The balls of smoke which rolled upward were replied to by other balls at different points on the plain, and the Bar-20 prepared to feed the numbers of hungry punchers who would arrive within the next twenty-four hours.
Two hours had not passed when eleven men rode up from the Three Triangle, followed eight hours later by ten from the O-Bar-O. The outfits of the Star Circle and the Barred Horseshoe, eighteen in all, came next and had scarcely dismounted when those of the C-80 and the Double Arrow, fretting at the delay, rode up. With the sixteen from the Bar-20 the force numbered seventy-five resolute and pugnacious cowpunchers, all aching to wipe out the indignities suffered.

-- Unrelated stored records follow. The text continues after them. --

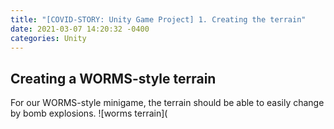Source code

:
 ```yaml
---
title: "[COVID-STORY: Unity Game Project] 1. Creating the terrain"
date: 2021-03-07 14:20:32 -0400
categories: Unity
---
```

## Creating a WORMS-style terrain
For our WORMS-style minigame, the terrain should be able to easily change by bomb explosions.
![worms terrain](
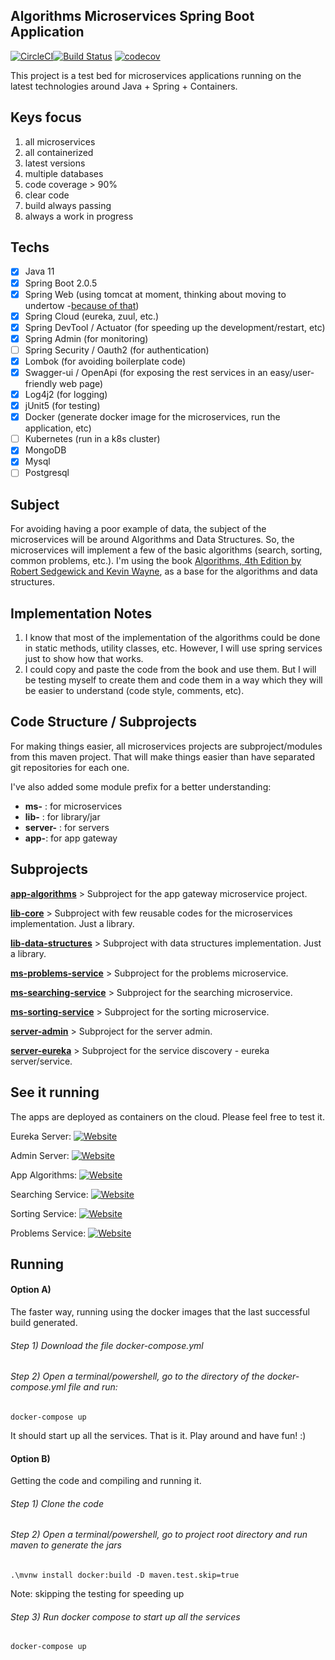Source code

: ## Algorithms Microservices Spring Boot Application 
[![CircleCI](https://circleci.com/gh/fworks/algorithms-spring-boot.svg?style=svg)](https://circleci.com/gh/fworks/algorithms-spring-boot)[![Build Status](https://travis-ci.org/fworks/algorithms-spring-boot.svg?branch=master)](https://travis-ci.org/fworks/algorithms-spring-boot) [![codecov](https://codecov.io/gh/fworks/algorithms-spring-boot/branch/master/graph/badge.svg)](https://codecov.io/gh/fworks/algorithms-spring-boot)

This project is a test bed for microservices applications running on the latest technologies around Java + Spring + Containers.

## Keys focus
1) all microservices
2) all containerized
3) latest versions
4) multiple databases
5) code coverage > 90%
6) clear code
7) build always passing
8) always a work in progress
 
## Techs
- [x] Java 11
- [x] Spring Boot 2.0.5
- [x] Spring Web (using tomcat at moment, thinking about moving to undertow -[because of that](https://examples.javacodegeeks.com/enterprise-java/spring/tomcat-vs-jetty-vs-undertow-comparison-of-spring-boot-embedded-servlet-containers/))
- [x] Spring Cloud (eureka, zuul, etc.)
- [x] Spring DevTool / Actuator (for speeding up the development/restart, etc)
- [x] Spring Admin (for monitoring)
- [ ] Spring Security / Oauth2 (for authentication)
- [x] Lombok (for avoiding boilerplate code)
- [x] Swagger-ui / OpenApi (for exposing the rest services in an easy/user-friendly web page)
- [x] Log4j2 (for logging)
- [x] jUnit5 (for testing)
- [x] Docker (generate docker image for the microservices, run the application, etc)
- [ ] Kubernetes (run in a k8s cluster)
- [x] MongoDB
- [x] Mysql
- [ ] Postgresql

## Subject
For avoiding having a poor example of data, the subject of the microservices will be around Algorithms and Data Structures.
So, the microservices will implement a few of the basic algorithms (search, sorting, common problems, etc.).
I'm using the book [Algorithms, 4th Edition by Robert Sedgewick and Kevin Wayne](https://algs4.cs.princeton.edu/home/), as a base for the algorithms and data structures.

## Implementation Notes
1) I know that most of the implementation of the algorithms could be done in static methods, utility classes, etc. However, I will use spring services just to show how that works.
2) I could copy and paste the code from the book and use them.
But I will be testing myself to create them and code them in a way which they will be easier to understand (code style, comments, etc).

## Code Structure / Subprojects
For making things easier, all microservices projects are subproject/modules from this maven project. That will make things easier than have separated git repositories for each one.

I've also added some module prefix for a better understanding:
- __ms-__ : for microservices
- __lib-__ : for library/jar 
- __server-__ : for servers
- __app-__: for app gateway

## Subprojects
[__app-algorithms__](https://github.com/fworks/algorithms-spring-boot/tree/master/app-algorithms) > Subproject for the app gateway microservice project.

[__lib-core__](https://github.com/fworks/algorithms-spring-boot/tree/master/lib-core) > Subproject with few reusable codes for the microservices implementation. Just a library.

[__lib-data-structures__](https://github.com/fworks/algorithms-spring-boot/tree/master/lib-data-structures) > Subproject with data structures implementation. Just a library.

[__ms-problems-service__](https://github.com/fworks/algorithms-spring-boot/tree/master/ms-problems-service) > Subproject for the problems microservice.

[__ms-searching-service__](https://github.com/fworks/algorithms-spring-boot/tree/master/ms-searching-service) > Subproject for the searching microservice.

[__ms-sorting-service__](https://github.com/fworks/algorithms-spring-boot/tree/master/ms-sorting-service) > Subproject for the sorting microservice.

[__server-admin__](https://github.com/fworks/algorithms-spring-boot/tree/master/server-admin) > Subproject for the server admin.

[__server-eureka__](https://github.com/fworks/algorithms-spring-boot/tree/master/server-eureka) > Subproject for the service discovery - eureka server/service.

## See it running
The apps are deployed as containers on the cloud. Please feel free to test it.

Eureka Server:
[![Website](https://img.shields.io/website-up-down-green-red/http/algorithms-spring-boot.fworks.tech:8761.svg)](http://algorithms-spring-boot.fworks.tech:8761/)

Admin Server:
[![Website](https://img.shields.io/website-up-down-green-red/http/algorithms-spring-boot.fworks.tech:9000.svg)](http://algorithms-spring-boot.fworks.tech:9000/)

App Algorithms:
[![Website](https://img.shields.io/website-up-down-green-red/http/algorithms-spring-boot.fworks.tech:8080/swagger-ui.html.svg)](http://algorithms-spring-boot.fworks.tech:8080/swagger-ui.html)

Searching Service:
[![Website](https://img.shields.io/website-up-down-green-red/http/algorithms-spring-boot.fworks.tech:8081/swagger-ui.html.svg)](http://algorithms-spring-boot.fworks.tech:8081/swagger-ui.html)

Sorting Service:
[![Website](https://img.shields.io/website-up-down-green-red/http/algorithms-spring-boot.fworks.tech:8082/swagger-ui.html.svg)](http://algorithms-spring-boot.fworks.tech:8082/swagger-ui.html)

Problems Service:
[![Website](https://img.shields.io/website-up-down-green-red/http/algorithms-spring-boot.fworks.tech:8083/swagger-ui.html.svg)](http://algorithms-spring-boot.fworks.tech:8083/swagger-ui.html)

## Running

#### Option A) 

The faster way, running using the docker images that the last successful build generated.
###### Step 1) Download the file docker-compose.yml
###### Step 2) Open a terminal/powershell, go to the directory of the docker-compose.yml file and run:

```
docker-compose up
```

It should start up all the services.
That is it. Play around and have fun! :)


#### Option B)

Getting the code and compiling and running it.
###### Step 1) Clone the code
###### Step 2) Open a terminal/powershell, go to project root directory and run maven to generate the jars

```
.\mvnw install docker:build -D maven.test.skip=true
```
Note: skipping the testing for speeding up

###### Step 3) Run docker compose to start up all the services  

```
docker-compose up
```


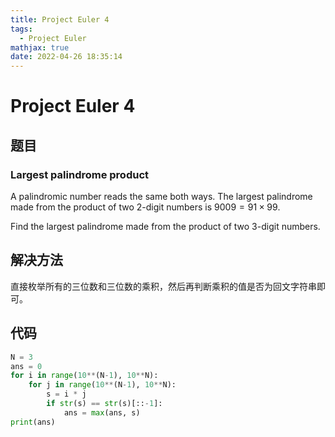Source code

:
 ```yaml
---
title: Project Euler 4
tags:
  - Project Euler
mathjax: true
date: 2022-04-26 18:35:14
---
```


<escape><!-- more --></escape>

# Project Euler 4

## 题目

### Largest palindrome product

A palindromic number reads the same both ways. The largest palindrome made from the product of two 2-digit numbers is $9009 = 91 \times 99$.

Find the largest palindrome made from the product of two 3-digit numbers.

## 解决方法

直接枚举所有的三位数和三位数的乘积，然后再判断乘积的值是否为回文字符串即可。

## 代码

```Python
N = 3
ans = 0
for i in range(10**(N-1), 10**N):
    for j in range(10**(N-1), 10**N):
        s = i * j
        if str(s) == str(s)[::-1]:
            ans = max(ans, s)
print(ans)
```

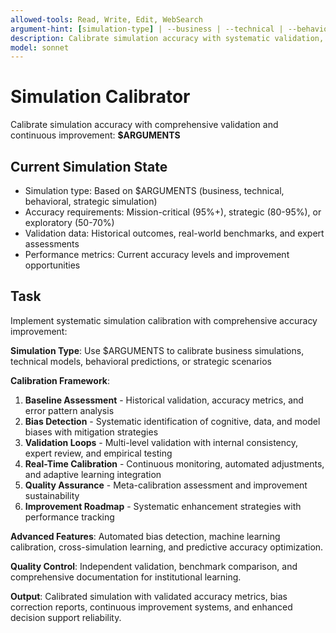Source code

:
 ```yaml
---
allowed-tools: Read, Write, Edit, WebSearch
argument-hint: [simulation-type] | --business | --technical | --behavioral | --strategic
description: Calibrate simulation accuracy with systematic validation, bias detection, and continuous improvement
model: sonnet
---
```


# Simulation Calibrator

Calibrate simulation accuracy with comprehensive validation and continuous improvement: **$ARGUMENTS**

## Current Simulation State

- Simulation type: Based on $ARGUMENTS (business, technical, behavioral, strategic simulation)
- Accuracy requirements: Mission-critical (95%+), strategic (80-95%), or exploratory (50-70%)
- Validation data: Historical outcomes, real-world benchmarks, and expert assessments
- Performance metrics: Current accuracy levels and improvement opportunities

## Task

Implement systematic simulation calibration with comprehensive accuracy improvement:

**Simulation Type**: Use $ARGUMENTS to calibrate business simulations, technical models, behavioral predictions, or strategic scenarios

**Calibration Framework**:
1. **Baseline Assessment** - Historical validation, accuracy metrics, and error pattern analysis
2. **Bias Detection** - Systematic identification of cognitive, data, and model biases with mitigation strategies
3. **Validation Loops** - Multi-level validation with internal consistency, expert review, and empirical testing
4. **Real-Time Calibration** - Continuous monitoring, automated adjustments, and adaptive learning integration
5. **Quality Assurance** - Meta-calibration assessment and improvement sustainability
6. **Improvement Roadmap** - Systematic enhancement strategies with performance tracking

**Advanced Features**: Automated bias detection, machine learning calibration, cross-simulation learning, and predictive accuracy optimization.

**Quality Control**: Independent validation, benchmark comparison, and comprehensive documentation for institutional learning.

**Output**: Calibrated simulation with validated accuracy metrics, bias correction reports, continuous improvement systems, and enhanced decision support reliability.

CHAPTER XX. A Problem Solved
Hopalong worried his way out of the desert on a straight line, thus cutting in half the distance he had traveled when going into it. He camped that night on the sand and early the next morning took up his journey. It was noon when he began to notice familiar sights, and an hour later he passed within a mile of line-house No. 3, Double Arrow. Half an hour later he espied a cow-puncher riding like mad. Thinking that an investigation would not be out of place, he rode after the rider and overtook him, when that person paused and retraced his course.
“Hullo, Hopalong!” shouted the puncher and he came near enough to recognize his pursuer. “Thought yu was farmin' up on th' Staked Plain?”

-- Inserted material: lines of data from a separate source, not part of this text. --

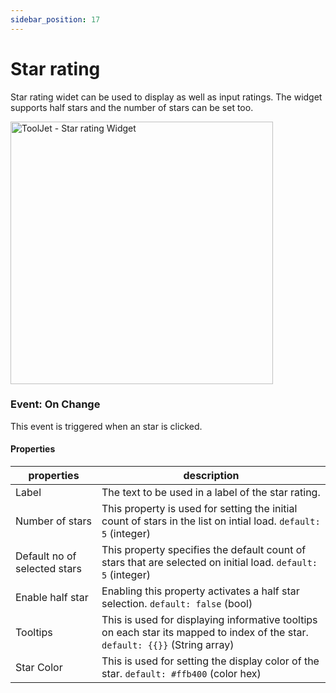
 ```yaml
---
sidebar_position: 17
---
```


# Star rating

Star rating widet can be used to display as well as input ratings. The widget supports half stars and the number of stars can be set too.

<img class="screenshot-full" src="/img/widgets/star/star-rating.gif" alt="ToolJet - Star rating Widget" height="420"/>

### Event: On Change

This event is triggered when an star is clicked.


#### Properties

| properties      | description |
| ----------- | ----------- |
| Label | The text to be used in a label of the star rating. |
| Number of stars | This property is used for setting the initial count of stars in the list on intial load. `default: 5` (integer) |
| Default no of selected stars | This property specifies the default count of stars that are selected on initial load. `default: 5` (integer)|
|  Enable half star | Enabling this property activates a half star selection. `default: false` (bool)|
| Tooltips |This is used for displaying informative tooltips on each star its mapped to index of the star. `default: {{}}` (String array) |
| Star Color | This is used for setting the display color of the star. `default: #ffb400` (color hex) |


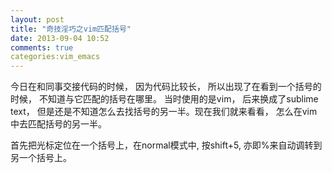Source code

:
 ```yaml
---
layout: post
title: "奇技淫巧之vim匹配括号"
date: 2013-09-04 10:52
comments: true
categories:vim_emacs
---
```

今日在和同事交接代码的时候， 因为代码比较长， 所以出现了在看到一个括号的时候， 不知道与它匹配的括号在哪里。 当时使用的是vim， 后来换成了sublime text， 但是还是不知道怎么去找括号的另一半。现在我们就来看看， 怎么在vim中去匹配括号的另一半。

首先把光标定位在一个括号上，在normal模式中, 按shift+5, 亦即%来自动调转到另一个括号上。


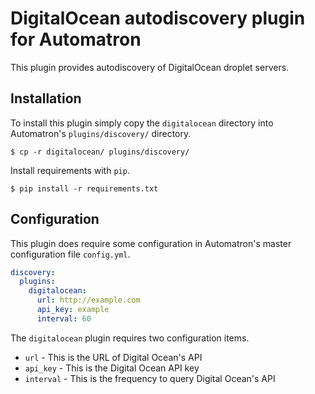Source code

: # DigitalOcean autodiscovery plugin for Automatron

This plugin provides autodiscovery of DigitalOcean droplet servers.

## Installation

To install this plugin simply copy the `digitalocean` directory into Automatron's `plugins/discovery/` directory.

```shell
$ cp -r digitalocean/ plugins/discovery/
```

Install requirements with `pip`.

```shell
$ pip install -r requirements.txt
```

## Configuration

This plugin does require some configuration in Automatron's master configuration file `config.yml`.

```yaml
discovery:
  plugins:
    digitalocean:
      url: http://example.com
      api_key: example
      interval: 60
```

The `digitalocean` plugin requires two configuration items.

* `url` - This is the URL of Digital Ocean's API
* `api_key` - This is the Digital Ocean API key
* `interval` - This is the frequency to query Digital Ocean's API

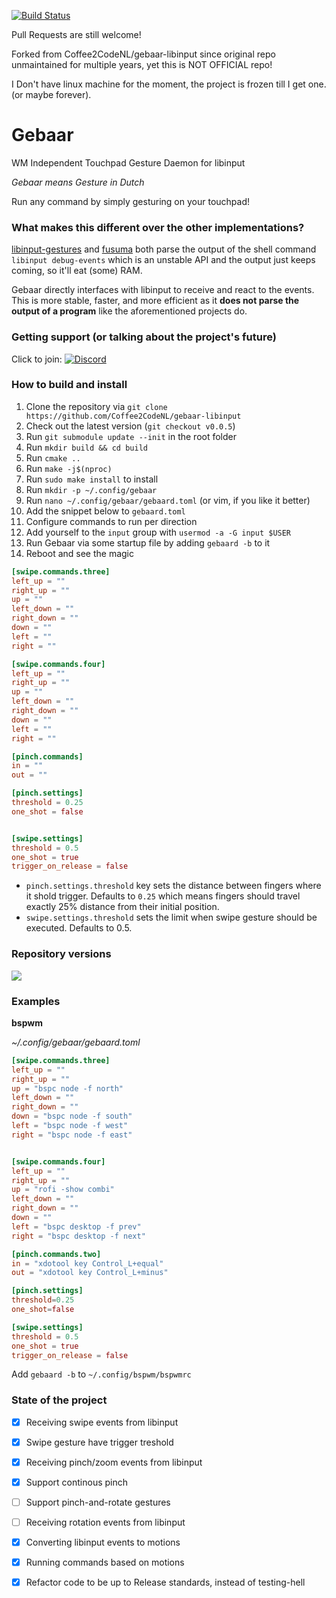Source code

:[![Build Status](https://app.travis-ci.com/osleg/gebaar-libinput-fork.svg?branch=master)](https://app.travis-ci.com/osleg/gebaar-libinput-fork)


Pull Requests are still welcome!

Forked from Coffee2CodeNL/gebaar-libinput since original repo unmaintained for multiple years, yet this is NOT OFFICIAL repo!  

I Don't have linux machine for the moment, the project is frozen till I get one. (or maybe forever).  

Gebaar
=========
WM Independent Touchpad Gesture Daemon for libinput

_Gebaar means Gesture in Dutch_

Run any command by simply gesturing on your touchpad!

### What makes this different over the other implementations?

[libinput-gestures](https://github.com/bulletmark/libinput-gestures) and [fusuma](https://github.com/iberianpig/fusuma) both parse the output of the shell command `libinput debug-events` which is an unstable API and the output just keeps coming, so it'll eat (some) RAM.

Gebaar directly interfaces with libinput to receive and react to the events.   
This is more stable, faster, and more efficient as it **does not parse the output of a program** like the aforementioned projects do.

### Getting support (or talking about the project's future)

Click to join: [![Discord](https://img.shields.io/discord/548978799136473106.svg?label=Discord)](https://discord.gg/9mbKhFR)

### How to build and install

1. Clone the repository via `git clone https://github.com/Coffee2CodeNL/gebaar-libinput`
2. Check out the latest version (`git checkout v0.0.5`)
3. Run `git submodule update --init` in the root folder
4. Run `mkdir build && cd build`
5. Run `cmake ..`
6. Run `make -j$(nproc)`
7. Run `sudo make install` to install
8. Run `mkdir -p ~/.config/gebaar`
9. Run `nano ~/.config/gebaar/gebaard.toml` (or vim, if you like it better)
10. Add the snippet below to `gebaard.toml`
11. Configure commands to run per direction
12. Add yourself to the `input` group with `usermod -a -G input $USER`
13. Run Gebaar via some startup file by adding `gebaard -b` to it
14. Reboot and see the magic

```toml
[swipe.commands.three]
left_up = ""
right_up = ""
up = ""
left_down = ""
right_down = ""
down = ""
left = ""
right = ""

[swipe.commands.four]
left_up = ""
right_up = ""
up = ""
left_down = ""
right_down = ""
down = ""
left = ""
right = ""

[pinch.commands]
in = ""
out = ""

[pinch.settings]
threshold = 0.25
one_shot = false


[swipe.settings]
threshold = 0.5
one_shot = true
trigger_on_release = false
```

* `pinch.settings.threshold` key sets the distance between fingers where it shold trigger.
  Defaults to `0.25` which means fingers should travel exactly 25% distance from their initial position.
* `swipe.settings.threshold` sets the limit when swipe gesture should be executed. Defaults to 0.5.

### Repository versions

![](https://img.shields.io/aur/version/gebaar.svg?style=flat)  

### Examples

**bspwm**

_~/.config/gebaar/gebaard.toml_
```toml
[swipe.commands.three]
left_up = ""
right_up = ""
up = "bspc node -f north"
left_down = ""
right_down = ""
down = "bspc node -f south"
left = "bspc node -f west"
right = "bspc node -f east"


[swipe.commands.four]
left_up = ""
right_up = ""
up = "rofi -show combi"
left_down = ""
right_down = ""
down = ""
left = "bspc desktop -f prev"
right = "bspc desktop -f next"

[pinch.commands.two]
in = "xdotool key Control_L+equal"
out = "xdotool key Control_L+minus"

[pinch.settings]
threshold=0.25
one_shot=false

[swipe.settings]
threshold = 0.5
one_shot = true
trigger_on_release = false
```

Add `gebaard -b` to `~/.config/bspwm/bspwmrc`

### State of the project

- [x] Receiving swipe events from libinput
- [x] Swipe gesture have trigger treshold
- [x] Receiving pinch/zoom events from libinput
- [x] Support continous pinch
- [ ] Support pinch-and-rotate gestures
- [ ] Receiving rotation events from libinput
- [x] Converting libinput events to motions
- [x] Running commands based on motions
- [x] Refactor code to be up to Release standards, instead of testing-hell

“Hullo, Pie,” replied Hopalong, recognizing Pie Willis. “What was yu chasin' so hard?”
“Coyote—damn 'em, but can't they go some? They're gettin' so thick we'll shore have to try strichnine an' thin 'em out.”
“I thought anybody that had been raised in th' Panhandle would know better'n to chase greased lightnin',” rebuked Hopalong. “Yu has got about as much show catchin' one of them as a tenderfoot has of bustin' an outlawed cayuse.”
“Shore; I know it,” responded Pie, grinning. “But it's fun seem' them hunt th' horizon. What are yu doin' down here an' where are yore pardners?”